=== Stored entries ===

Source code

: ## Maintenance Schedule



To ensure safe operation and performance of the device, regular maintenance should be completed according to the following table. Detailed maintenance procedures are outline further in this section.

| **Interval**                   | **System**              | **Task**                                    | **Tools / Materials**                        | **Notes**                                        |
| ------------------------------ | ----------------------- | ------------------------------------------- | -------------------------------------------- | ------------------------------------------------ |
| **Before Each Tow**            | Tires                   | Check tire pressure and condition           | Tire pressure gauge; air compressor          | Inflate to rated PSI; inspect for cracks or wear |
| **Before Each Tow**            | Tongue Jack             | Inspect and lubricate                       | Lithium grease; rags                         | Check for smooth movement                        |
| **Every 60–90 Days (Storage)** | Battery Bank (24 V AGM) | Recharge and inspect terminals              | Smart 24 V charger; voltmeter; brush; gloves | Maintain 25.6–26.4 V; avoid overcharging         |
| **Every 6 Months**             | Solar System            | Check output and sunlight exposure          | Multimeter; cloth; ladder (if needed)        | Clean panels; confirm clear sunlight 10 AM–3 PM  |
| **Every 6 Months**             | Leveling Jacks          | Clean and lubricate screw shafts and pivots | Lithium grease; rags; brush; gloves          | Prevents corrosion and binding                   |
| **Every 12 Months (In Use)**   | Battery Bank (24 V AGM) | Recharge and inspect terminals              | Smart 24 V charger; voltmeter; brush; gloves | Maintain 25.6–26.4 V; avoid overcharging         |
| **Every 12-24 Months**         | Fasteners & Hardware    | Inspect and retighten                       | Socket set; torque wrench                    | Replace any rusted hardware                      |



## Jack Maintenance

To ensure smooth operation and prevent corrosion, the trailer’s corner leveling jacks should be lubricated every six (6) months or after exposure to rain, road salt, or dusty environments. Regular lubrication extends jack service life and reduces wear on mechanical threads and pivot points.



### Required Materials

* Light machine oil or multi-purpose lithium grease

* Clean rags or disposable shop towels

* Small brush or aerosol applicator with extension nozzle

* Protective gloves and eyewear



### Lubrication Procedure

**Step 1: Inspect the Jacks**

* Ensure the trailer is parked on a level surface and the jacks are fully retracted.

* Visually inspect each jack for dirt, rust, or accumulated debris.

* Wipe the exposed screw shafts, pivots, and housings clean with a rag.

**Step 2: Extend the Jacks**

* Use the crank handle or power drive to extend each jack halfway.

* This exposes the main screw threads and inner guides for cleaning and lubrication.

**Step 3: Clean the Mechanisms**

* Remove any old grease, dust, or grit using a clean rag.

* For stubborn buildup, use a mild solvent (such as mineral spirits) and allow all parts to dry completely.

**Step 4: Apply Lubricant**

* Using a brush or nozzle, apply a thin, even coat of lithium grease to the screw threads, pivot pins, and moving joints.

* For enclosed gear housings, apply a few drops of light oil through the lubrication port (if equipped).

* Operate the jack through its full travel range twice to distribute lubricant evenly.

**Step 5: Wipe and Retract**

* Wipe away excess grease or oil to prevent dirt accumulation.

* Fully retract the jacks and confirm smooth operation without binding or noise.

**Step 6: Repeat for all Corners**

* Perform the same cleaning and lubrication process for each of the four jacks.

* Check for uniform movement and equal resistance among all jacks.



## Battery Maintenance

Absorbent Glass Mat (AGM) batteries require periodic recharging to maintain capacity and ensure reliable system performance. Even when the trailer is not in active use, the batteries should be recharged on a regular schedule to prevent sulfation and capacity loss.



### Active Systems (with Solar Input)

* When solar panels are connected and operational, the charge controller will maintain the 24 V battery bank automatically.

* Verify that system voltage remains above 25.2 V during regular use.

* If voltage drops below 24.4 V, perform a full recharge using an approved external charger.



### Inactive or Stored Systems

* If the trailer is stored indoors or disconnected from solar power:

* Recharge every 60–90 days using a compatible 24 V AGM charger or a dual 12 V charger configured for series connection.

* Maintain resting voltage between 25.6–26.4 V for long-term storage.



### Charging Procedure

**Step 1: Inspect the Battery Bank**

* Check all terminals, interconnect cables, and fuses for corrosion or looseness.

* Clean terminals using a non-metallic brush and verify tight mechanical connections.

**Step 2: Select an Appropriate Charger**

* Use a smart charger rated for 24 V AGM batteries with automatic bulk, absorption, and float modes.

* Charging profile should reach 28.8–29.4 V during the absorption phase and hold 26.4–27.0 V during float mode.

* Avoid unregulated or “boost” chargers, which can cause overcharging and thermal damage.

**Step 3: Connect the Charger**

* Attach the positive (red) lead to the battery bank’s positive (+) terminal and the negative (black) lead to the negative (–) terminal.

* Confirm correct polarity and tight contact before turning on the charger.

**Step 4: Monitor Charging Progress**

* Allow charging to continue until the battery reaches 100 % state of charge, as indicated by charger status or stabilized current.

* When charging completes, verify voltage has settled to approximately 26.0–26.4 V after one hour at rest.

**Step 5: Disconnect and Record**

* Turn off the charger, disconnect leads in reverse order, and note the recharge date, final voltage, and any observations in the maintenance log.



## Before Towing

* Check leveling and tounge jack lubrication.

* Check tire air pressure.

=== Exercise directions ===
The lines to return begin at the first line of the records and end at the line holding "To ensure safe"; please return them exactly, including both, and nothing beyond.

=== Solution to the exercise ===
Source code

: ## Maintenance Schedule



To ensure safe operation and performance of the device, regular maintenance should be completed according to the following table. Detailed maintenance procedures are outline further in this section.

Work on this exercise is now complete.